Action item: Work out how many lines of the listing hold the string "import", then answer with that number and nothing else.

Records for processing:
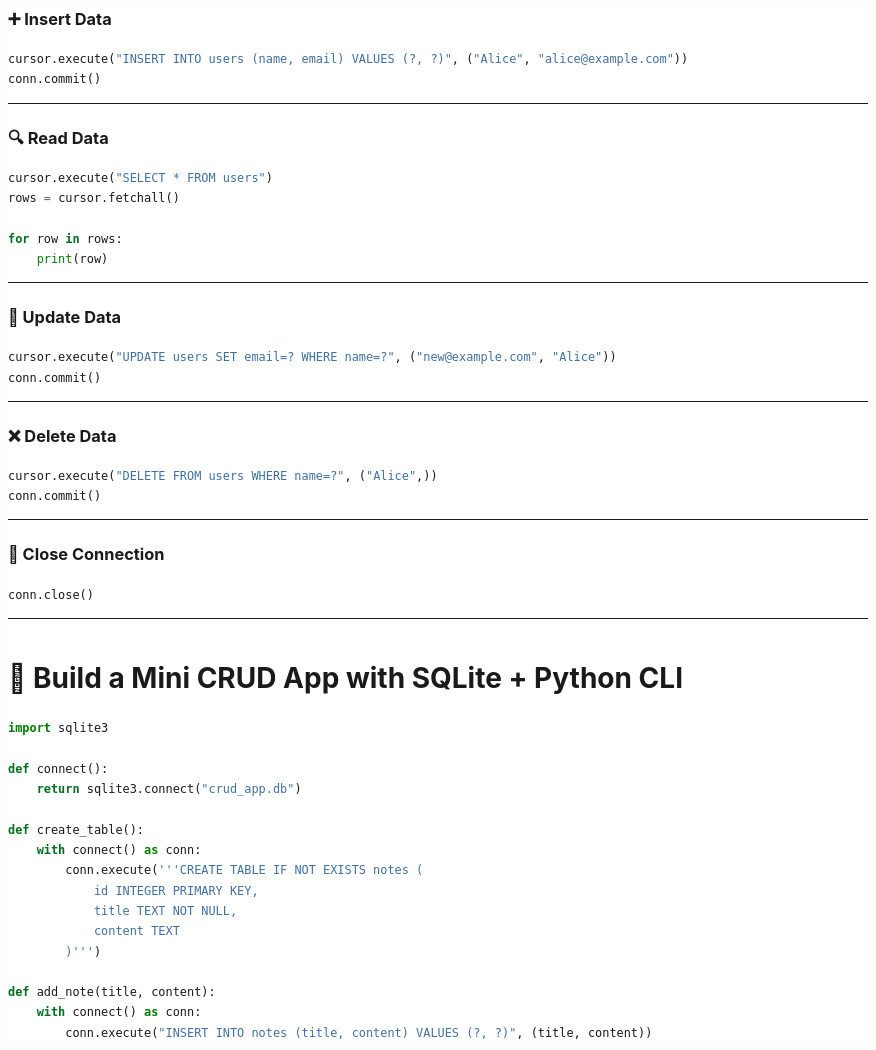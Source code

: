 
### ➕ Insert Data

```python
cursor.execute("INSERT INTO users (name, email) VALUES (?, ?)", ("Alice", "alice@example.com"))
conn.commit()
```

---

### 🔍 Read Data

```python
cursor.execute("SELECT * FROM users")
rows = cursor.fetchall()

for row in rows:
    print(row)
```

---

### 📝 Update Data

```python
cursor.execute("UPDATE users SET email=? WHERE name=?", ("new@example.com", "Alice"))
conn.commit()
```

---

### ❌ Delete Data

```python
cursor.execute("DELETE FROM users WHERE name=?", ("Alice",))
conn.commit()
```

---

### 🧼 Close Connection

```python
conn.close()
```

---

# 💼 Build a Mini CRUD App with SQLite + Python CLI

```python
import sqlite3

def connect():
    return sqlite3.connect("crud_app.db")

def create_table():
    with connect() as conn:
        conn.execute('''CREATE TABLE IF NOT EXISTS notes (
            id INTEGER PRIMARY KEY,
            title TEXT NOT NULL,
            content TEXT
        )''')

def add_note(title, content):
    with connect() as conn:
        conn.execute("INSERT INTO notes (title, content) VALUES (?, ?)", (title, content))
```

...

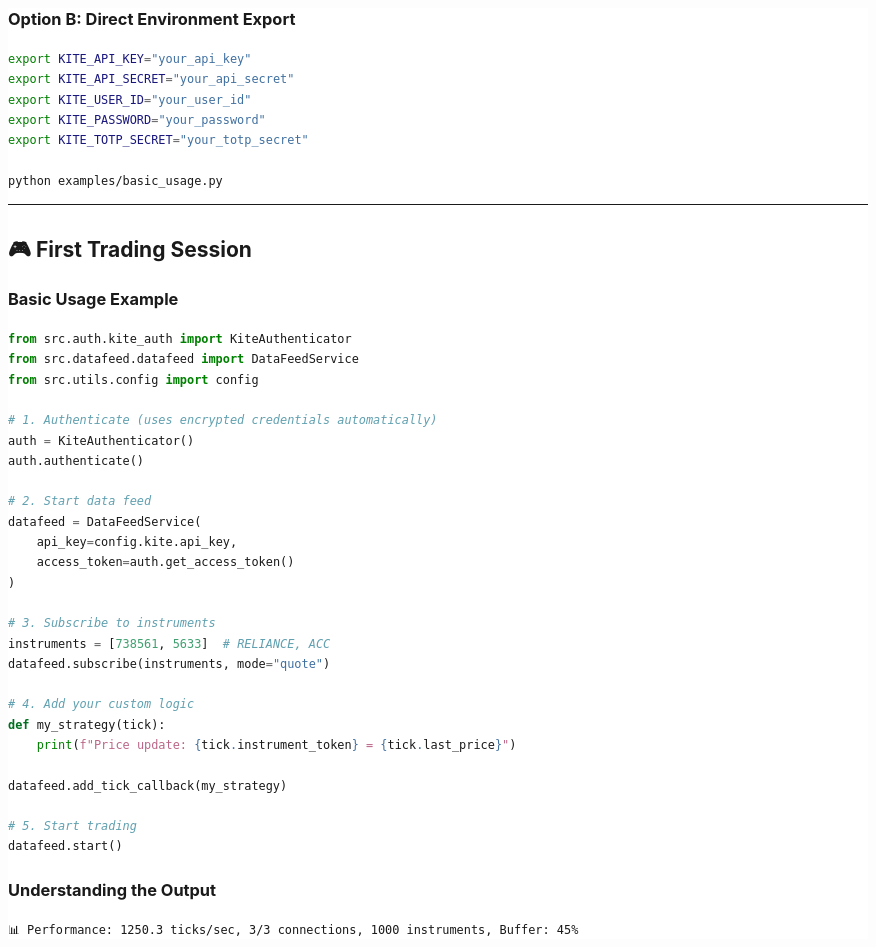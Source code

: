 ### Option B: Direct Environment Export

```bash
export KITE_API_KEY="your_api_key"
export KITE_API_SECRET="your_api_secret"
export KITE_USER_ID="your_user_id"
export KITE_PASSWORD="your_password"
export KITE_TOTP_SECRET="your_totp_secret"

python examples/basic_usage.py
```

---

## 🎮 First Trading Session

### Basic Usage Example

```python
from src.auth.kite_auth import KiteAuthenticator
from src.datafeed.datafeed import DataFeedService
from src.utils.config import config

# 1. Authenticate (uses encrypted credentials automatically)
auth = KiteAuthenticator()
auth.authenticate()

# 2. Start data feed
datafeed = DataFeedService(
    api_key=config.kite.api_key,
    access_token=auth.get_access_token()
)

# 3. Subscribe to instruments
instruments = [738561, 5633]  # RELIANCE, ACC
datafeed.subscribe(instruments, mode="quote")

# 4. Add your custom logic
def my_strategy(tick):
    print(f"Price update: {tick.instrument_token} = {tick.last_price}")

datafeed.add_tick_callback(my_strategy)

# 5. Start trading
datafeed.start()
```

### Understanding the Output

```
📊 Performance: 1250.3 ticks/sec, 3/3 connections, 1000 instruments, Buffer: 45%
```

Final answer: 4